Making a Will is not about wealth it is about making sure that what you want to happen to your estate does happen. It gives you the opportunity to specify such things as who will administer your estate, who will care for your children and who will receive specific items of your property.
Fred and Mary have two children, Charles and George. Due to a head injury sustained during a childhood misadventure, George suffers from a certain degree of learning difficulties and cannot really be given half his parents' estate to deal with.
Fred and Mary, therefore, decide to leave everything to Charles as they know he can be trusted to look after his brother. Initially everything goes smoothly and Charles gives George money when he needs it and makes sure he is taken care of. Unfortunately, Charles is later made redundant from his job.
His industry is in decline and new job opportunities are few and far between, with fierce competition for any advertised vacancy. Charles struggles with his own finances and rising debts. Eventually, he is forced into bankruptcy and what funds he has left go to his creditors. As a result, George is also left in severe difficulties.
The problem in that example would have been avoided had a trust been set up for George in his parents' wills.

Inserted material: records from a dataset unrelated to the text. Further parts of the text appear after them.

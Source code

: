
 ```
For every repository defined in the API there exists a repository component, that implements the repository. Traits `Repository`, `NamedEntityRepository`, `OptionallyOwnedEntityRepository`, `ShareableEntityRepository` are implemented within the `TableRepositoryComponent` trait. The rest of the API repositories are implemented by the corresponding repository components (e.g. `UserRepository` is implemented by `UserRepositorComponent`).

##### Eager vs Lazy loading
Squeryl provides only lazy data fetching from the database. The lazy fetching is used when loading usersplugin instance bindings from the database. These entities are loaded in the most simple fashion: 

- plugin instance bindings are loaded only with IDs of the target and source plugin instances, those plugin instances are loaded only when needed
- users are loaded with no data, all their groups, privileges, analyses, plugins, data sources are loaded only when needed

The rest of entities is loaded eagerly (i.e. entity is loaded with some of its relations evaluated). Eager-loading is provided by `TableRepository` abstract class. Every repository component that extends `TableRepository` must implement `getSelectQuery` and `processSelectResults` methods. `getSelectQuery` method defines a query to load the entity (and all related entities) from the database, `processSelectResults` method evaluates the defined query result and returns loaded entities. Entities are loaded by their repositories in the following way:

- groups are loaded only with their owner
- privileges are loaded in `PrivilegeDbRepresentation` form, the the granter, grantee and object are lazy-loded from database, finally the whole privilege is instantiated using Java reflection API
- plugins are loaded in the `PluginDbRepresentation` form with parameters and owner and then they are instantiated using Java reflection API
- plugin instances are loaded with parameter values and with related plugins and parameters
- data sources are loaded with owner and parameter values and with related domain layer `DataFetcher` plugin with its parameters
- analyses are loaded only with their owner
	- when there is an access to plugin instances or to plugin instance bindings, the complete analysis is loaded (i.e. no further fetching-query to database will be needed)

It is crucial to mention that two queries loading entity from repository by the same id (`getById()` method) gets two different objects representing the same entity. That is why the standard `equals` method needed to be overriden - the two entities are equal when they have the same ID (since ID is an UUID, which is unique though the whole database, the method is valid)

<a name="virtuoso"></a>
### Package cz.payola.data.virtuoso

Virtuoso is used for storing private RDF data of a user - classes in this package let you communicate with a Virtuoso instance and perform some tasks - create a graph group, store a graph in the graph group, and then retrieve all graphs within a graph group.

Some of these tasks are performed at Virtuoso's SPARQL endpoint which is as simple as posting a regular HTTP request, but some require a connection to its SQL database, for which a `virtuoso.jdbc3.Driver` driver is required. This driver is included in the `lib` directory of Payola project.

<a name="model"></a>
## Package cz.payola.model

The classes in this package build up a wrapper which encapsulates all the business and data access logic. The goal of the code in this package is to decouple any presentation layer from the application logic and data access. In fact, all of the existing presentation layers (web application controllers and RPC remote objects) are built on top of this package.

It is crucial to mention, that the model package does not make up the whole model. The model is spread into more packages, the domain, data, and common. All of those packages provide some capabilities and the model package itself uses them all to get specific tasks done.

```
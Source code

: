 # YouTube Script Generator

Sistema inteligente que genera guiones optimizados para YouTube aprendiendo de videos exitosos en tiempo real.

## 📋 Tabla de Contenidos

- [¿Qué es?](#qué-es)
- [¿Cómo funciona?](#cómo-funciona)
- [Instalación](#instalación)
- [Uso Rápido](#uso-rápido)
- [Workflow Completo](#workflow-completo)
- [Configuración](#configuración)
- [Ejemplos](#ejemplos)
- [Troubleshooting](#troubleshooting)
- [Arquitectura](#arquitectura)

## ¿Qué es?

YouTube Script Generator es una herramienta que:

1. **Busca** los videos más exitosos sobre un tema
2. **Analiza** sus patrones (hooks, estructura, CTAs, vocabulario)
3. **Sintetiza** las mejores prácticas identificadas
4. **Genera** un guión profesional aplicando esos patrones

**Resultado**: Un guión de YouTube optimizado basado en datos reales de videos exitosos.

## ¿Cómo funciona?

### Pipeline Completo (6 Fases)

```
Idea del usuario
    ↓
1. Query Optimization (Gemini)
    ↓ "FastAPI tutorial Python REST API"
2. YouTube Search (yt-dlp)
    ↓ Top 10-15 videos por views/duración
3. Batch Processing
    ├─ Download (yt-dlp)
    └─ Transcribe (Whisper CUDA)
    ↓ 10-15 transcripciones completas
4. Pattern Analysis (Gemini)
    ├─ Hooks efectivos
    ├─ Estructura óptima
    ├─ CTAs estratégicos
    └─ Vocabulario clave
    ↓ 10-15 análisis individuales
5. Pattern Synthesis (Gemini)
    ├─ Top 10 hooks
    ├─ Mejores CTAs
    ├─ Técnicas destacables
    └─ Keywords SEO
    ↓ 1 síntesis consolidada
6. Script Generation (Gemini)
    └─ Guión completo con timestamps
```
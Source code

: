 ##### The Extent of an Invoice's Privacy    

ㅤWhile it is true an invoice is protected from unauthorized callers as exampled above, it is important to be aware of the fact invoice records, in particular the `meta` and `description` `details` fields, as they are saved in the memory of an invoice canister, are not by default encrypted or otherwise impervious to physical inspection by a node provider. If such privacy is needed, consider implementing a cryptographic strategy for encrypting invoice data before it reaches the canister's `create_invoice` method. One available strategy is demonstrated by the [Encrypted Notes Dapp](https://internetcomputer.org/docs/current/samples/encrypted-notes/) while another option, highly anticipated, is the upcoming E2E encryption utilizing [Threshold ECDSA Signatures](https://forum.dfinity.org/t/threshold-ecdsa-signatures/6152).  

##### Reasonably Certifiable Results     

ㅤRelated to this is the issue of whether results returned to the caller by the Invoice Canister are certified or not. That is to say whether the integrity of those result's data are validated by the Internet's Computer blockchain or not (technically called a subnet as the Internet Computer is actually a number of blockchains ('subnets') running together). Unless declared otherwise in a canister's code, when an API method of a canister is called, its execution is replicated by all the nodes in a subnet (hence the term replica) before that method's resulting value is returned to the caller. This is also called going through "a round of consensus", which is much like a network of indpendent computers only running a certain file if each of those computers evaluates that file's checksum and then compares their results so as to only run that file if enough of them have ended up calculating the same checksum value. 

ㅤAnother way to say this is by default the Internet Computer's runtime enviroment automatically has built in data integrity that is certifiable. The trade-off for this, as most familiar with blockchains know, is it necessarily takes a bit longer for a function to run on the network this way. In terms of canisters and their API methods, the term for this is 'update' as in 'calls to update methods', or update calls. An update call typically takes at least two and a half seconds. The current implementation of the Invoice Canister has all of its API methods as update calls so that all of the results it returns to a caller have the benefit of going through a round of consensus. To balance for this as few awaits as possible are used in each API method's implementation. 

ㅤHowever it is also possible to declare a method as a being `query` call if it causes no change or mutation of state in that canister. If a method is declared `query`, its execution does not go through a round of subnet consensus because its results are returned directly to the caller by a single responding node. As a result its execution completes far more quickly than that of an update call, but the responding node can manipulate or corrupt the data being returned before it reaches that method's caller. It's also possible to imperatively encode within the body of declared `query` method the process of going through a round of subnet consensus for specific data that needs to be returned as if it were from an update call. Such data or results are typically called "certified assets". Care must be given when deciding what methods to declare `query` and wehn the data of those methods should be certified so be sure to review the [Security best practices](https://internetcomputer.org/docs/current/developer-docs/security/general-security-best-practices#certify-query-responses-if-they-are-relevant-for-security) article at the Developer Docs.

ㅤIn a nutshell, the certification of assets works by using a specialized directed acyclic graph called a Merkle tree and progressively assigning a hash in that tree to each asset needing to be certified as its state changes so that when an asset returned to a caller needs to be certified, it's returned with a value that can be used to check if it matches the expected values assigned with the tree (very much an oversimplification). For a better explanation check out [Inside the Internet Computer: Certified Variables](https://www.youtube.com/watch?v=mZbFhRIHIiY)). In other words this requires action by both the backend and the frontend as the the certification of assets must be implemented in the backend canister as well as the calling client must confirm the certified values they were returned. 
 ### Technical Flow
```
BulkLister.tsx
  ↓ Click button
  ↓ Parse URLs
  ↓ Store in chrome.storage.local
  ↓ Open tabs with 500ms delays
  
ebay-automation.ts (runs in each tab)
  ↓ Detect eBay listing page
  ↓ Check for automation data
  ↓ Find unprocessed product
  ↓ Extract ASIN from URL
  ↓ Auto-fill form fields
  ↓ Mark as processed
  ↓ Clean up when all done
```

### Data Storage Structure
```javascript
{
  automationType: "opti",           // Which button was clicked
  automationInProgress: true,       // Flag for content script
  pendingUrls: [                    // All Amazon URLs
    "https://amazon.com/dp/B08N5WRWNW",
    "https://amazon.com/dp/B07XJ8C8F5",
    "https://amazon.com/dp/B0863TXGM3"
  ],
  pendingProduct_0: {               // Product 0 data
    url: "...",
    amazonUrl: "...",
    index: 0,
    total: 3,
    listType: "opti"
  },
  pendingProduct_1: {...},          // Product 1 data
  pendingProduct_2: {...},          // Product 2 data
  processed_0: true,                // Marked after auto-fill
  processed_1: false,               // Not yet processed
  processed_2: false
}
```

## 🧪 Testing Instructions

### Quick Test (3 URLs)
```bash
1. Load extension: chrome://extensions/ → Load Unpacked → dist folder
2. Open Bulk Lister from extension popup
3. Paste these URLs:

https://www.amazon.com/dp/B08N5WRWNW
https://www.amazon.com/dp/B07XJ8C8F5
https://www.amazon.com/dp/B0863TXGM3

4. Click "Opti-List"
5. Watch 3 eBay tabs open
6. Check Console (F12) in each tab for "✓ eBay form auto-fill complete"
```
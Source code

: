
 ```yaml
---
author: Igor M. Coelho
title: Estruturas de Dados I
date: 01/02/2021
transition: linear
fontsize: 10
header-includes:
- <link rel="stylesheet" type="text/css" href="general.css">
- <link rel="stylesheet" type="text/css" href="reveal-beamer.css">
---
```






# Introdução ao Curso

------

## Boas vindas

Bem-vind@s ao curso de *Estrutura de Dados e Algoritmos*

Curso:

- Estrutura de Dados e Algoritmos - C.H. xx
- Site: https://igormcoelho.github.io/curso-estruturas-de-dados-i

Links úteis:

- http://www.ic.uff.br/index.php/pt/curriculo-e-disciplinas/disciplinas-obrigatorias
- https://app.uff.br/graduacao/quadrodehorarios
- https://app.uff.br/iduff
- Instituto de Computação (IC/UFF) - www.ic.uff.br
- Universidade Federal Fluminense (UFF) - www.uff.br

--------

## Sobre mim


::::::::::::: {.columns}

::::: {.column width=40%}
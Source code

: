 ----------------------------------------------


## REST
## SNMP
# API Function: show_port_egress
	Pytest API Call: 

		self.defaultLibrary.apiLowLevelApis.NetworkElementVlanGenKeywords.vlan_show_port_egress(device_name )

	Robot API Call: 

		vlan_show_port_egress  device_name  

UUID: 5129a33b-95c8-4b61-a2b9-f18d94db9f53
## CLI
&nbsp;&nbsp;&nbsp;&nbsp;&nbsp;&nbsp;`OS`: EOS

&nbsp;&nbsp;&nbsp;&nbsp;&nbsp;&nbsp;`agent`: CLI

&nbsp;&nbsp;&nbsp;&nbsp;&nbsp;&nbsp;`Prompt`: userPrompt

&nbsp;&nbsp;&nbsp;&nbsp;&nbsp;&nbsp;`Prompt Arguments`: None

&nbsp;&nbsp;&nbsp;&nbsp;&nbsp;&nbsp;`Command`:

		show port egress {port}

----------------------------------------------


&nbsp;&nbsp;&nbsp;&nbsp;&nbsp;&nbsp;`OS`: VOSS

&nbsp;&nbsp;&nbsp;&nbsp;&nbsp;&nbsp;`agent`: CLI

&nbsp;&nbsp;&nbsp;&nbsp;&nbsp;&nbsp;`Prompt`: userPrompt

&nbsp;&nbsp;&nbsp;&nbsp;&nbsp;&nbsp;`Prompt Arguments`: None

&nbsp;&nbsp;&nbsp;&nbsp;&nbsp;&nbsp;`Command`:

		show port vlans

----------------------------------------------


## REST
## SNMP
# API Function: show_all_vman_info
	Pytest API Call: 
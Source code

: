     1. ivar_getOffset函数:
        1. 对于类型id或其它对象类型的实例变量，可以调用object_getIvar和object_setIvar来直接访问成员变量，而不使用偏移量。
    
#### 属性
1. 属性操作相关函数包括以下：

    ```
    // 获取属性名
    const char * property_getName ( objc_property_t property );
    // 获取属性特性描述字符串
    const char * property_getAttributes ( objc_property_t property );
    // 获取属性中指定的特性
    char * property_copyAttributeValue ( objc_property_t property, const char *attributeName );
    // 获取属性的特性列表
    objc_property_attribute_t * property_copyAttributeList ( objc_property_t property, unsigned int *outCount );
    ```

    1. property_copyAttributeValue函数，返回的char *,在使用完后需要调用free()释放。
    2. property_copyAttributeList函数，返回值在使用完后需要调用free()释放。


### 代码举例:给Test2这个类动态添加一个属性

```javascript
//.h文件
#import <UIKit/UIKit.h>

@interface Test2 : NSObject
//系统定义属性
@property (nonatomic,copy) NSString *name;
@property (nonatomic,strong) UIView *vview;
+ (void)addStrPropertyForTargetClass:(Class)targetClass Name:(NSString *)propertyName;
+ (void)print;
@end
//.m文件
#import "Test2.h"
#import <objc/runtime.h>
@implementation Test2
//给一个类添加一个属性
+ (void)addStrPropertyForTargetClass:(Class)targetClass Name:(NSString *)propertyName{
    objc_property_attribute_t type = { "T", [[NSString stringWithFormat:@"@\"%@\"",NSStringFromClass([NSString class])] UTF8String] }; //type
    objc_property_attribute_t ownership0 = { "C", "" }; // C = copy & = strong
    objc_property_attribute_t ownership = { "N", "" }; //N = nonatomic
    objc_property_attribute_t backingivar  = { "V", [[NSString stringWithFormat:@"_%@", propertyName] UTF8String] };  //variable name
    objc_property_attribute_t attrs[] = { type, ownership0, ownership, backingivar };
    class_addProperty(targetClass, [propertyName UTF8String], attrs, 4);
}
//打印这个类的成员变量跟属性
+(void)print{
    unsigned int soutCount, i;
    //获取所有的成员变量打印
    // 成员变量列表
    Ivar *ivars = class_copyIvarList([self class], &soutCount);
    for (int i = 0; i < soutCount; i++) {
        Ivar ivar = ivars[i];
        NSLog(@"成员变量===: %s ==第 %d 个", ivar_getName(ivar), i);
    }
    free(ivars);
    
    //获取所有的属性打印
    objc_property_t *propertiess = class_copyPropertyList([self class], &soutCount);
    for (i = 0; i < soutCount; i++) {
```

Other potential difficulties include a falling out between the children and the possibility of the able-bodied child dying before the other one without making adequate provision for him.
There are various types of trust arrangements that can be set up in this sort of situation and it is well worth talking them through with a professional.
There is a category of trust known as a disabled rust, which attracts certain tax advantages, and this may suit your circumstances. Otherwise, the first choice to make is whether you wish to create a lifetime trust (an inter vivos trust) or to create a trust in your will (a will trust).
If you set up a trust during your lifetime, it need contain only a nominal amount of money.
You then leave the trust an amount of money in your will. Mencap have a scheme whereby you pay for the setting up of a trust of which they are trustees. On death the money you wish to leave your child is paid into that trust and administered by them. The disadvantage of setting up an inter vivos trust is that it must be registered with the Inland Revenue's trust division immediately so that some time and possible expense is taken up each year dealing with a tax return.
With a will trust, the terms of the trust are contained within the will itself. The choice then becomes whether to make it an interest in possession trust or a discretionary trust. The essential difference is that with an interest in possession trust the beneficiary has 'the immediate right to the immediate income' (IRC v Pearson).
In contrast, with a discretionary trust there is a class of beneficiaries who have no immediate entitlement to anything. The trustees then allocate funds as and when they see fit. It is usual to issue some kind of guidance to the trustees by way of letter or memorandum with the will but this must in no way fetter their discretion or the Inland Revenue will try and argue that the trust is really an interest in possession type.
If the problem is gambling or drug addiction rather than a mental or physical illness, a simple protective trust may fit the bill. This means that the money will be held by the trustees on terms that leave them to decide if, when and how the beneficiary receives his money.
Really it is impossible to say which type of trust is the best option. So much depends on the individual circumstances and the wishes and expectations of the testator.
In some situations, the possible availability of state benefits will need to be considered. The tax implications of each route must also be taken into account. A full discussion with a trusts professional is essential.
Much the same considerations will apply in situations where you have responsibility for elderly or infirm parents and wish to make certain of their security if you should predecease them.